*TASK*.
Copy, from the material below, every line in which the word "como" can be found.

Segment Open

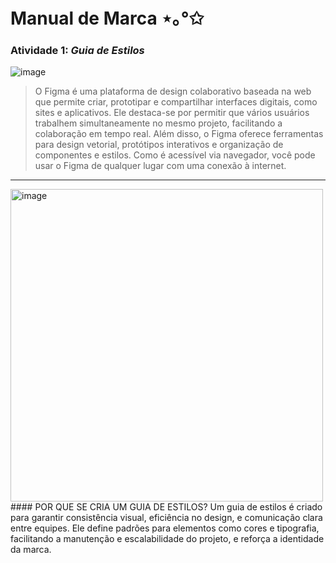 # Manual de Marca ⋆｡°✩
### Atividade 1: *Guia de Estilos*
![image](https://github.com/user-attachments/assets/a501309e-6fff-426b-a2d6-1115fc3c8732)

>O Figma é uma plataforma de design colaborativo baseada na web que permite criar, prototipar e compartilhar interfaces digitais, como sites e aplicativos. Ele destaca-se por permitir que vários usuários trabalhem simultaneamente no mesmo projeto, facilitando a colaboração em tempo real. Além disso, o Figma oferece ferramentas para design vetorial, protótipos interativos e organização de componentes e estilos. Como é acessível via navegador, você pode usar o Figma de qualquer lugar com uma conexão à internet.
<hr>
<img width="500" alt="image" src="https://github.com/user-attachments/assets/35b1416b-292a-4dd3-aaf3-3a6d97ec9968"><br>
#### POR QUE SE CRIA UM GUIA DE ESTILOS?
Um guia de estilos é criado para garantir consistência visual, eficiência no design, e comunicação clara entre equipes. Ele define padrões para elementos como cores e tipografia, facilitando a manutenção e escalabilidade do projeto, e reforça a identidade da marca.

Segment Closed

*TASK RESPONSE*.
>O Figma é uma plataforma de design colaborativo baseada na web que permite criar, prototipar e compartilhar interfaces digitais, como sites e aplicativos. Ele destaca-se por permitir que vários usuários trabalhem simultaneamente no mesmo projeto, facilitando a colaboração em tempo real. Além disso, o Figma oferece ferramentas para design vetorial, protótipos interativos e organização de componentes e estilos. Como é acessível via navegador, você pode usar o Figma de qualquer lugar com uma conexão à internet.
Um guia de estilos é criado para garantir consistência visual, eficiência no design, e comunicação clara entre equipes. Ele define padrões para elementos como cores e tipografia, facilitando a manutenção e escalabilidade do projeto, e reforça a identidade da marca.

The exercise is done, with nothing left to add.